Lo que importa, pues, es cómo hacer ese pacto. Y quién dispone de la voz más fuerte. Lo que importa es el cómo: el método, o el procedimiento. Se lo oí decir hace tiempo a Emma Bonino y entonces me sorprendió porque las reglas democráticas parecían claras. Ahora, a la vista del alcance de altavoces y métodos como, por ejemplo, los de Berlusconi -europeo malgré lui- los procedimientos cobran una dimensión decisiva. Europa, pues, es un cómo. Un cómo seguir viviendo sin matarnos unos a otros, sin pisotearnos, sin quitarnos el pan o el aliento. Una voz, un voto; iguales ante la ley; libertad de opinión. Vive y deja vivir.
Pero si eso fuera tan fácil, no estaríamos ahora discutiendo sobre quién manda en Europa, ni estarían en Barcelona los gobiernos democráticos intentando llevar al ascua a su sardina. Porque, para muchos, Europa es un maná, una lluvia de dinero que repartir. Dinero, por cierto, que sale de nosotros mismos, los europeos. Dinero que da fe de que existimos, por si alguien lo dudaba. Así que Europa existe y es una contradicción ambulante que dice construir un futuro por el procedimiento del crecimiento sostenible, lo cual puede ser, en sí mismo, un oxímoron. Pero esa enorme ambigüedad es justamente la que nos muestra la necesidad de dejar atrás el pensamiento lineal, dual, y avanzar por un pensamiento complejo -o en red, como ahora se dice- para entender no sólo quién manda en Europa, sino a nosotros mismos.
Hace pocos días asistí a un debate sobre el reto europeo del crecimiento sostenible del que se hablará en el Consejo de Barcelona, y uno de los expertos que intervenían citó a esa novísima escuela que aboga por desmaterializar la economía y crecer sin ocupar territorio. Lo cual dibuja un horizonte hecho de individuos inteligentes que viven del mero intercambio de conocimientos.

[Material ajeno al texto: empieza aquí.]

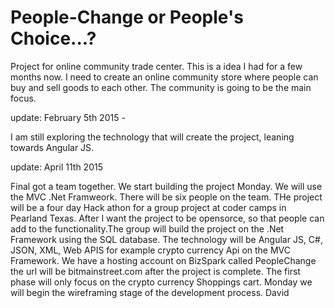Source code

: People-Change or People's Choice...?
============

Project for online community trade center. This is a idea I had for a few months now.
I need to create an online community store where people can buy and sell goods to each
other. The community is going to be the main focus.

update: February 5th 2015 - 

I am still exploring the technology that will create the project, leaning towards Angular JS. 

update: April 11th 2015

Final got a team together. We start building the project Monday. We will use the MVC .Net Framweork. There will be six people on the team. THe project will be a four day Hack athon for a group project at coder camps in Pearland Texas. After I want the project to be opensorce, so that people can add to the functionality.The group will build the project on the .Net Framework using the SQL database. The technology will be Angular JS, C#, JSON, XML, Web APIS for example crypto currency Api on the MVC Framework. We have a hosting account on BizSpark called PeopleChange the url will be bitmainstreet.com after the project is complete. The first phase will only focus on the crypto currency Shoppings cart.  Monday we will begin the wireframing stage of the development process. David 
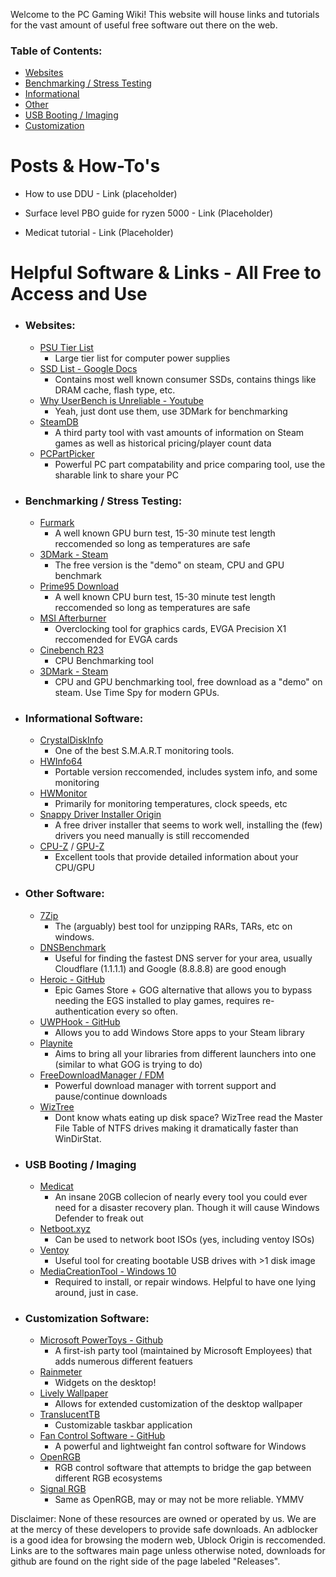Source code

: Welcome to the PC Gaming Wiki! This website will house links and tutorials for the vast amount of useful free software out there on the web. 

### Table of Contents:
- [Websites](https://pc-gaming-wiki.github.io/#websites)
- [Benchmarking / Stress Testing](https://pc-gaming-wiki.github.io/#benchmarking--stress-testing)
- [Informational](https://pc-gaming-wiki.github.io/#informational-software)
- [Other](https://pc-gaming-wiki.github.io/#other-software)
- [USB Booting / Imaging](https://pc-gaming-wiki.github.io/#usb-booting--stress-testing)
- [Customization](https://pc-gaming-wiki.github.io/#customization-software)


# Posts & How-To's

- How to use DDU - Link (placeholder)

- Surface level PBO guide for ryzen 5000 - Link (Placeholder)

- Medicat tutorial - Link (Placeholder)

# Helpful Software & Links - All Free to Access and Use
- ### Websites:
  - [PSU Tier List](https://cultists.network/140/psu-tier-list/)
    - Large tier list for computer power supplies
  - [SSD List - Google Docs](https://docs.google.com/spreadsheets/d/1B27_j9NDPU3cNlj2HKcrfpJKHkOf-Oi1DbuuQva2gT4)
    - Contains most well known consumer SSDs, contains things like DRAM cache, flash type, etc. 
  - [Why UserBench is Unreliable - Youtube](https://www.youtube.com/watch?v=RQSBj2LKkWg)
    - Yeah, just dont use them, use 3DMark for benchmarking
  - [SteamDB](https://steamdb.info/)
    - A third party tool with vast amounts of information on Steam games as well as historical pricing/player count data
  - [PCPartPicker](https://pcpartpicker.com/list/)
    - Powerful PC part compatability and price comparing tool, use the sharable link to share your PC
- ### Benchmarking / Stress Testing:
  - [Furmark](https://geeks3d.com/furmark/)
    - A well known GPU burn test, 15-30 minute test length reccomended so long as temperatures are safe
  - [3DMark - Steam](https://store.steampowered.com/app/223850/3DMark/)
    - The free version is the "demo" on steam, CPU and GPU benchmark
  - [Prime95 Download](https://www.guru3d.com/files-details/prime95-download.html)
    - A well known CPU burn test, 15-30 minute test length reccomended so long as temperatures are safe
  - [MSI Afterburner](https://www.msi.com/Landing/afterburner/graphics-cards)
    - Overclocking tool for graphics cards, EVGA Precision X1 reccomended for EVGA cards
  - [Cinebench R23](https://www.maxon.net/en/downloads/cinebench-r23-downloads)
    - CPU Benchmarking tool
  - [3DMark - Steam](https://store.steampowered.com/app/223850/3DMark/)
    - CPU and GPU benchmarking tool, free download as a "demo" on steam. Use Time Spy for modern GPUs. 
- ### Informational Software:
  - [CrystalDiskInfo](https://crystalmark.info/en/software/crystaldiskinfo/)
    - One of the best S.M.A.R.T monitoring tools.
  - [HWInfo64](https://www.hwinfo.com/download/)
    - Portable version reccomended, includes system info, and some monitoring
  - [HWMonitor](https://www.cpuid.com/softwares/hwmonitor.html)
    - Primarily for monitoring temperatures, clock speeds, etc
  - [Snappy Driver Installer Origin](https://www.glenn.delahoy.com/snappy-driver-installer-origin/)
    - A free driver installer that seems to work well, installing the (few) drivers you need manually is still reccomended 
  - [CPU-Z](https://www.cpuid.com/softwares/cpu-z.html) / [GPU-Z](https://www.techpowerup.com/gpuz/)
    - Excellent tools that provide detailed information about your CPU/GPU
- ### Other Software:
  - [7Zip](https://www.7-zip.org/)
    - The (arguably) best tool for unzipping RARs, TARs, etc on windows. 
  - [DNSBenchmark](https://www.grc.com/dns/benchmark.htm)
    - Useful for finding the fastest DNS server for your area, usually Cloudflare (1.1.1.1) and Google (8.8.8.8) are good enough
  - [Heroic - GitHub](https://github.com/Heroic-Games-Launcher/HeroicGamesLauncher)
    - Epic Games Store + GOG alternative that allows you to bypass needing the EGS installed to play games, requires re-authentication every so often.
  - [UWPHook - GitHub](https://github.com/BrianLima/UWPHook)
    - Allows you to add Windows Store apps to your Steam library
  - [Playnite](https://github.com/JosefNemec/Playnite)
    - Aims to bring all your libraries from different launchers into one (similar to what GOG is trying to do)
  - [FreeDownloadManager / FDM](https://www.freedownloadmanager.org/)
    - Powerful download manager with torrent support and pause/continue downloads
  - [WizTree](https://diskanalyzer.com/)
    - Dont know whats eating up disk space? WizTree read the Master File Table of NTFS drives making it dramatically faster than WinDirStat.
- ### USB Booting / Imaging
  - [Medicat](https://medicatusb.com/)
    - An insane 20GB collecion of nearly every tool you could ever need for a disaster recovery plan. Though it will cause Windows Defender to freak out
  - [Netboot.xyz](https://netboot.xyz/)
    - Can be used to network boot ISOs (yes, including ventoy ISOs)
  - [Ventoy](https://www.ventoy.net/en/download.html)
    - Useful tool for creating bootable USB drives with >1 disk image
  - [MediaCreationTool - Windows 10](https://www.microsoft.com/en-us/software-download/windows10)
    - Required to install, or repair windows. Helpful to have one lying around, just in case. 
- ### Customization Software:
  - [Microsoft PowerToys - Github](https://github.com/microsoft/PowerToys)
    - A first-ish party tool (maintained by Microsoft Employees) that adds numerous different featuers
  - [Rainmeter](https://www.rainmeter.net/)
    - Widgets on the desktop!
  - [Lively Wallpaper](https://www.rocksdanister.com/lively/)
    - Allows for extended customization of the desktop wallpaper
  - [TranslucentTB](https://apps.microsoft.com/store/detail/translucenttb/9PF4KZ2VN4W9)
    - Customizable taskbar application
  - [Fan Control Software - GitHub](https://github.com/Rem0o/FanControl.Releases)
    - A powerful and lightweight fan control software for Windows
  - [OpenRGB](https://openrgb.org)
    - RGB control software that attempts to bridge the gap between different RGB ecosystems
  - [Signal RGB](https://signalrgb.com/)
    - Same as OpenRGB, may or may not be more reliable. YMMV

Disclaimer: None of these resources are owned or operated by us. We are at the mercy of these developers to provide safe downloads. An adblocker is a good idea for browsing the modern web, Ublock Origin is reccomended. Links are to the softwares main page unless otherwise noted, downloads for github are found on the right side of the page labeled "Releases". 
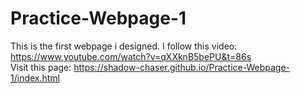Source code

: # Practice-Webpage-1
This is the first webpage i designed.
I follow this video: https://www.youtube.com/watch?v=qXXknB5bePU&t=86s   
Visit this page: https://shadow-chaser.github.io/Practice-Webpage-1/index.html

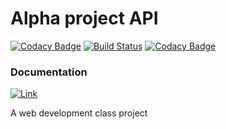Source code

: # Alpha project API

[![Codacy Badge](https://api.codacy.com/project/badge/Grade/9bfac2ff11c0426cb711c27d671a4eb4)](https://app.codacy.com/app/gerson.junior/alpha-project-api?utm_source=github.com&utm_medium=referral&utm_content=GersonSales/alpha-project-api&utm_campaign=Badge_Grade_Dashboard)
[![Build Status](https://travis-ci.org/GersonSales/alpha-project-api.svg?branch=master)](https://travis-ci.org/GersonSales/alpha-project-api)
[![Codacy Badge](https://api.codacy.com/project/badge/Coverage/f8e18b2f7bec4828b19f4cec18a0c7d6)](https://www.codacy.com/app/gerson.junior/alpha-project-api?utm_source=github.com&utm_medium=referral&utm_content=GersonSales/alpha-project-api&utm_campaign=Badge_Coverage)

### Documentation

[![Link](https://goo.gl/Q9i1Gd)](https://alpha-project-api.herokuapp.com/)

A web development class project
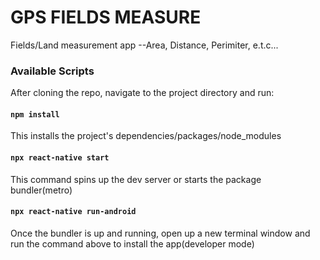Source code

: 
<body>
    <h1>GPS FIELDS MEASURE</h1>
    <p>Fields/Land measurement app --Area, Distance, Perimiter, e.t.c...</p>
    <h3>Available Scripts</h3>
    <p>After cloning the repo, navigate to the project directory and run:</p>
    <h4><code>npm install</code></h4>
    <p>This installs the project's dependencies/packages/node_modules</p>
    <h4><code>npx react-native start</code></h4>
    <p>
      This command spins up the dev server or starts the package bundler(metro)
    </p>
    <h4><code>npx react-native run-android</code></h4>
    <p>
      Once the bundler is up and running, open up a new terminal window and run
      the command above to install the app(developer mode)
    </p>
  </body>
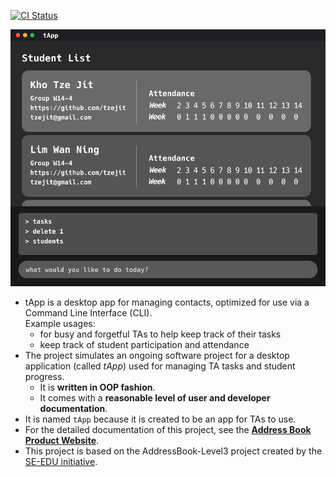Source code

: [![CI Status](https://github.com/se-edu/addressbook-level3/workflows/Java%20CI/badge.svg)](https://github.com/AY2122S1-CS2103-W14-4/tp/actions)

![Ui](docs/images/Ui.png)

* tApp is a desktop app for managing contacts, optimized for use via a Command Line Interface (CLI).<br>
  Example usages:
  * for busy and forgetful TAs to help keep track of their tasks
  * keep track of student participation and attendance
* The project simulates an ongoing software project for a desktop application (called _tApp_) used for managing TA tasks and student progress.
  * It is **written in OOP fashion**.
  * It comes with a **reasonable level of user and developer documentation**.
* It is named `tApp` because it is created to be an app for TAs to use.
* For the detailed documentation of this project, see the **[Address Book Product Website](https://se-education.org/addressbook-level3)**.
* This project is based on the AddressBook-Level3 project created by the [SE-EDU initiative](https://se-education.org).
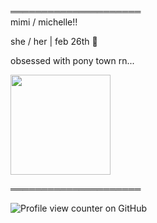 ═════════════════════ <br>
mimi / michelle!!

she / her | feb 26th 🎂

obsessed with pony town rn...

<img style="height:160px;" src="https://static.wikia.nocookie.net/sonic/images/1/1a/Rose_channel.png/revision/latest/scale-to-width-down/1000?cb=20181221020352">

═════════════════════

![Profile view counter on GitHub](https://komarev.com/ghpvc/?username=mimiforevar3000)


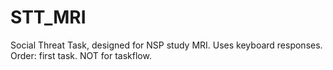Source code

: # STT_MRI
Social Threat Task, designed for NSP study MRI. Uses keyboard responses. Order: first task. NOT for taskflow.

No sé si Europa puede ser esto, pero lo que sí es seguro es que seguiremos sin entender nada si todos -sin excepción- no nos volvemos más listos y asimilamos nuevos hábitos que nos permitan afinar en los procedimientos. El cómo es lo que importa. Un cómo decisivo en el diseño no tanto de Europa como del europeo del futuro. Por todo lo cual, no sería nada raro que pronto -la necesidad manda- empezásemos a hablar de la Europa de los psicólogos. Detrás de la pregunta ¿quién manda en Europa? hay nada menos que un nuevo tipo de individuo. Esperemos que sea humano.